* Assignment
Word for word, reproduce every line of the data below.

* Extracted data

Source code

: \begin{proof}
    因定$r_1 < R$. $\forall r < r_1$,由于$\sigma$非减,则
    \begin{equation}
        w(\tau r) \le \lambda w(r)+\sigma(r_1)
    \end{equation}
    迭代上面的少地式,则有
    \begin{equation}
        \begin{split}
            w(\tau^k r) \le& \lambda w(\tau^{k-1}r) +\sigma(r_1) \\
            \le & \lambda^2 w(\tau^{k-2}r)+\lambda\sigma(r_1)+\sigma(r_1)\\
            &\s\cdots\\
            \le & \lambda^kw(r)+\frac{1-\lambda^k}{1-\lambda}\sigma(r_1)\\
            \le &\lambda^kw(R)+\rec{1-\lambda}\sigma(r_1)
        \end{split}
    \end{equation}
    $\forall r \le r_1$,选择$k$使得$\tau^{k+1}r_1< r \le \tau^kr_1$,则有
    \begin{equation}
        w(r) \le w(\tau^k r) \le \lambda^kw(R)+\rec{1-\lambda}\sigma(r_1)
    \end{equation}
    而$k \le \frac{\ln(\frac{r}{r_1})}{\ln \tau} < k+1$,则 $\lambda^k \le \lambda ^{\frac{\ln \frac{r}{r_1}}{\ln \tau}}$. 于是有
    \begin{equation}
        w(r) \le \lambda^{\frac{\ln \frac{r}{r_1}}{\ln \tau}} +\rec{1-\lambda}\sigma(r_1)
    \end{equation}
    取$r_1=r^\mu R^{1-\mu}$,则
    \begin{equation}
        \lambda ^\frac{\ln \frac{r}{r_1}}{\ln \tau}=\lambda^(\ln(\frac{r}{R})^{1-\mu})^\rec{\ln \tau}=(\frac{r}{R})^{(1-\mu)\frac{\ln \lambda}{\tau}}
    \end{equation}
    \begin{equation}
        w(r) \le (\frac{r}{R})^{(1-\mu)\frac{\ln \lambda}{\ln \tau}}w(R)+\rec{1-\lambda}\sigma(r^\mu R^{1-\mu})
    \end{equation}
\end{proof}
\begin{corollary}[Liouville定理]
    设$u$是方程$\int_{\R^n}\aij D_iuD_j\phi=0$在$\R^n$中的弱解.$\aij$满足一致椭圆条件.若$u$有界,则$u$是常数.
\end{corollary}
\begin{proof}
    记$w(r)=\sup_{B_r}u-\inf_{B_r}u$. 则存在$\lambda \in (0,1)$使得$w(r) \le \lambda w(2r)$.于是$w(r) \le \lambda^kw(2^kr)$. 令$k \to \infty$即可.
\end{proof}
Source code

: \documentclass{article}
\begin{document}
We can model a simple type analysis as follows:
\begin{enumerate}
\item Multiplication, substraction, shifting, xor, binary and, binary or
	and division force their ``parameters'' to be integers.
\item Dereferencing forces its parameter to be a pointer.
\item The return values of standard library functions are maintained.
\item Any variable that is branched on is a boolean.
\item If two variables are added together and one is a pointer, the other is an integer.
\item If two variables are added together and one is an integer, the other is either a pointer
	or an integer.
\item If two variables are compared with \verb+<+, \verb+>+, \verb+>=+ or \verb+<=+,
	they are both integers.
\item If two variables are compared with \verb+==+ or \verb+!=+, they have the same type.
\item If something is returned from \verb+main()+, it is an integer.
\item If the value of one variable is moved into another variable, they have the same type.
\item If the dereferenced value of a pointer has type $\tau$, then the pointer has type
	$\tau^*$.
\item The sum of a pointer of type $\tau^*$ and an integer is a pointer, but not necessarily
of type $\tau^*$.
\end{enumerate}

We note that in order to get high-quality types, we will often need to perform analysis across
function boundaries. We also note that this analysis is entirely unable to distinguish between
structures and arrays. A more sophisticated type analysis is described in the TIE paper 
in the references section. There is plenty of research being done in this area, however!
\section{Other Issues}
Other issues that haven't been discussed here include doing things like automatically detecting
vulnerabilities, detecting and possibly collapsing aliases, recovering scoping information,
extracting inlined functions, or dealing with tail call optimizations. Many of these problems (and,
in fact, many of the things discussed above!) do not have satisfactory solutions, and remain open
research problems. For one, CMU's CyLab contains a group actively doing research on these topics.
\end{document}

* Solution for this task
Source code

: \begin{proof}
    因定$r_1 < R$. $\forall r < r_1$,由于$\sigma$非减,则
    \begin{equation}
        w(\tau r) \le \lambda w(r)+\sigma(r_1)
    \end{equation}
    迭代上面的少地式,则有
    \begin{equation}
        \begin{split}
            w(\tau^k r) \le& \lambda w(\tau^{k-1}r) +\sigma(r_1) \\
            \le & \lambda^2 w(\tau^{k-2}r)+\lambda\sigma(r_1)+\sigma(r_1)\\
            &\s\cdots\\
            \le & \lambda^kw(r)+\frac{1-\lambda^k}{1-\lambda}\sigma(r_1)\\
            \le &\lambda^kw(R)+\rec{1-\lambda}\sigma(r_1)
        \end{split}
    \end{equation}
    $\forall r \le r_1$,选择$k$使得$\tau^{k+1}r_1< r \le \tau^kr_1$,则有
    \begin{equation}
        w(r) \le w(\tau^k r) \le \lambda^kw(R)+\rec{1-\lambda}\sigma(r_1)
    \end{equation}
    而$k \le \frac{\ln(\frac{r}{r_1})}{\ln \tau} < k+1$,则 $\lambda^k \le \lambda ^{\frac{\ln \frac{r}{r_1}}{\ln \tau}}$. 于是有
    \begin{equation}
        w(r) \le \lambda^{\frac{\ln \frac{r}{r_1}}{\ln \tau}} +\rec{1-\lambda}\sigma(r_1)
    \end{equation}
    取$r_1=r^\mu R^{1-\mu}$,则
    \begin{equation}
        \lambda ^\frac{\ln \frac{r}{r_1}}{\ln \tau}=\lambda^(\ln(\frac{r}{R})^{1-\mu})^\rec{\ln \tau}=(\frac{r}{R})^{(1-\mu)\frac{\ln \lambda}{\tau}}
    \end{equation}
    \begin{equation}
        w(r) \le (\frac{r}{R})^{(1-\mu)\frac{\ln \lambda}{\ln \tau}}w(R)+\rec{1-\lambda}\sigma(r^\mu R^{1-\mu})
    \end{equation}
\end{proof}
\begin{corollary}[Liouville定理]
    设$u$是方程$\int_{\R^n}\aij D_iuD_j\phi=0$在$\R^n$中的弱解.$\aij$满足一致椭圆条件.若$u$有界,则$u$是常数.
\end{corollary}
\begin{proof}
    记$w(r)=\sup_{B_r}u-\inf_{B_r}u$. 则存在$\lambda \in (0,1)$使得$w(r) \le \lambda w(2r)$.于是$w(r) \le \lambda^kw(2^kr)$. 令$k \to \infty$即可.
\end{proof}
Source code

: \documentclass{article}
\begin{document}
We can model a simple type analysis as follows:
\begin{enumerate}
\item Multiplication, substraction, shifting, xor, binary and, binary or
	and division force their ``parameters'' to be integers.
\item Dereferencing forces its parameter to be a pointer.
\item The return values of standard library functions are maintained.
\item Any variable that is branched on is a boolean.
\item If two variables are added together and one is a pointer, the other is an integer.
\item If two variables are added together and one is an integer, the other is either a pointer
	or an integer.
\item If two variables are compared with \verb+<+, \verb+>+, \verb+>=+ or \verb+<=+,
	they are both integers.
\item If two variables are compared with \verb+==+ or \verb+!=+, they have the same type.
\item If something is returned from \verb+main()+, it is an integer.
\item If the value of one variable is moved into another variable, they have the same type.
\item If the dereferenced value of a pointer has type $\tau$, then the pointer has type
	$\tau^*$.
\item The sum of a pointer of type $\tau^*$ and an integer is a pointer, but not necessarily
of type $\tau^*$.
\end{enumerate}

We note that in order to get high-quality types, we will often need to perform analysis across
function boundaries. We also note that this analysis is entirely unable to distinguish between
structures and arrays. A more sophisticated type analysis is described in the TIE paper 
in the references section. There is plenty of research being done in this area, however!
\section{Other Issues}
Other issues that haven't been discussed here include doing things like automatically detecting
vulnerabilities, detecting and possibly collapsing aliases, recovering scoping information,
extracting inlined functions, or dealing with tail call optimizations. Many of these problems (and,
in fact, many of the things discussed above!) do not have satisfactory solutions, and remain open
research problems. For one, CMU's CyLab contains a group actively doing research on these topics.
\end{document}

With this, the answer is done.